*SUPPLIED MATERIAL*

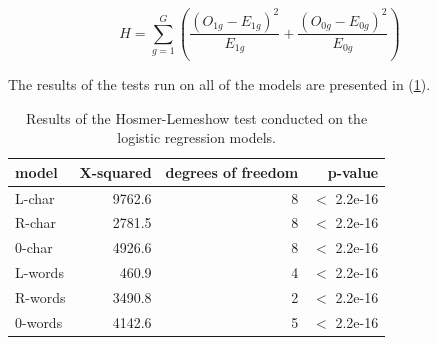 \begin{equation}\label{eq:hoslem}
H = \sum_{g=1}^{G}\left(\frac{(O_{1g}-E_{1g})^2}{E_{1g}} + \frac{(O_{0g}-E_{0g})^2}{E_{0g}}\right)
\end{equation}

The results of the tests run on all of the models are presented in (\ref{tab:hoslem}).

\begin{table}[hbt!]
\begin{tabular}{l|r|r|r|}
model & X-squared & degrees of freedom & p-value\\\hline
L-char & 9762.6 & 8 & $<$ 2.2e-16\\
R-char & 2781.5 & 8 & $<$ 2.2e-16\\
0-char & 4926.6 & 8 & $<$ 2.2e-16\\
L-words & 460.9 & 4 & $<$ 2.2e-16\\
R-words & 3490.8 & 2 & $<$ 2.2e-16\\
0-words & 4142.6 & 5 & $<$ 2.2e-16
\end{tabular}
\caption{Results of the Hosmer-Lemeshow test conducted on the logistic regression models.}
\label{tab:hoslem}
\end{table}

...

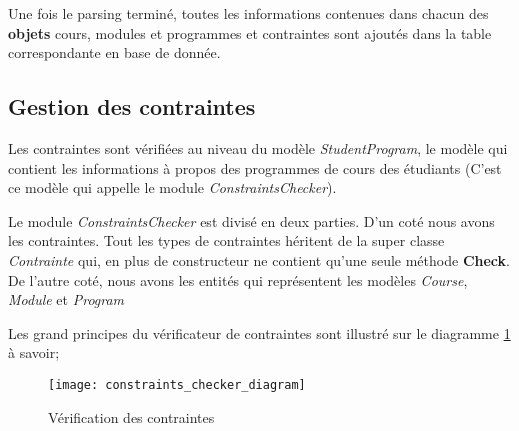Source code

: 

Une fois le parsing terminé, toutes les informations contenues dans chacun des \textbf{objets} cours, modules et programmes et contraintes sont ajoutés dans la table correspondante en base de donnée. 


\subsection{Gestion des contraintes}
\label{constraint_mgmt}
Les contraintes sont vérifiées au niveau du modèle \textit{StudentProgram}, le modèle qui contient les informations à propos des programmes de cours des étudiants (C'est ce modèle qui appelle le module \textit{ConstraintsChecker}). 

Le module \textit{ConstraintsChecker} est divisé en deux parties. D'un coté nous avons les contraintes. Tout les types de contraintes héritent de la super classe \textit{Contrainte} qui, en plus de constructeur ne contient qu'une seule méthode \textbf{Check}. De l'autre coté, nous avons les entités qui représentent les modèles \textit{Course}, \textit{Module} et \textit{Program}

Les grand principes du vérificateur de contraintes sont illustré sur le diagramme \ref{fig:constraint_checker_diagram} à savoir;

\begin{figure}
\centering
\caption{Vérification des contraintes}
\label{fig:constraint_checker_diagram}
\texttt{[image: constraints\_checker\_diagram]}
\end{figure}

==

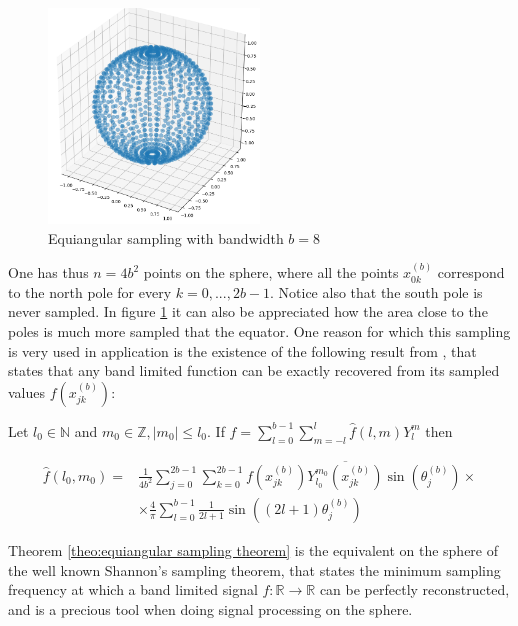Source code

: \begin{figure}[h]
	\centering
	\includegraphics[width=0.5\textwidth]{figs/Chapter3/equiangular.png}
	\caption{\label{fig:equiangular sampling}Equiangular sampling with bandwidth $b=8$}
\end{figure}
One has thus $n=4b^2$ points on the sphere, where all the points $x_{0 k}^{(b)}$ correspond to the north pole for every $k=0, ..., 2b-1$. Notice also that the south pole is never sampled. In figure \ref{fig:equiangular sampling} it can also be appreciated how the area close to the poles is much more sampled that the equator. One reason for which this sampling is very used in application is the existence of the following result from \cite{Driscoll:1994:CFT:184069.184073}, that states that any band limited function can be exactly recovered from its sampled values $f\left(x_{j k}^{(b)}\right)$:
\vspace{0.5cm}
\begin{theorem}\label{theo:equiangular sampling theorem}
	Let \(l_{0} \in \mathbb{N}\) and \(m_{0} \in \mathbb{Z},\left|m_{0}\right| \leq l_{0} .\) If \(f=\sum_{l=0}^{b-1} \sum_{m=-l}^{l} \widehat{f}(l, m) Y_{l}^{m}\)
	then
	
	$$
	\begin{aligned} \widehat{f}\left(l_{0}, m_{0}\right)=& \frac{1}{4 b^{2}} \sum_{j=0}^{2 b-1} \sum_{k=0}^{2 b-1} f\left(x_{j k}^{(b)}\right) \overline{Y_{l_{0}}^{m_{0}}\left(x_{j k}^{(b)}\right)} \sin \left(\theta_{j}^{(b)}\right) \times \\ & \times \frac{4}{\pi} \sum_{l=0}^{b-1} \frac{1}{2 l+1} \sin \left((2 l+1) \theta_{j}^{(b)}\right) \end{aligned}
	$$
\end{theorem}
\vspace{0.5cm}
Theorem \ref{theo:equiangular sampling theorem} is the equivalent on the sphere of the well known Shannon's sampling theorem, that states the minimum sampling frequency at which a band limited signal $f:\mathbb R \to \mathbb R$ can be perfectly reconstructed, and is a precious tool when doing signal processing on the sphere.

*WHAT YOU WILL DO*
For the string "textbf", go line by line through the material and copy every line that has it.

*SOLVED EXERCISE*
Une fois le parsing terminé, toutes les informations contenues dans chacun des \textbf{objets} cours, modules et programmes et contraintes sont ajoutés dans la table correspondante en base de donnée. 
Le module \textit{ConstraintsChecker} est divisé en deux parties. D'un coté nous avons les contraintes. Tout les types de contraintes héritent de la super classe \textit{Contrainte} qui, en plus de constructeur ne contient qu'une seule méthode \textbf{Check}. De l'autre coté, nous avons les entités qui représentent les modèles \textit{Course}, \textit{Module} et \textit{Program}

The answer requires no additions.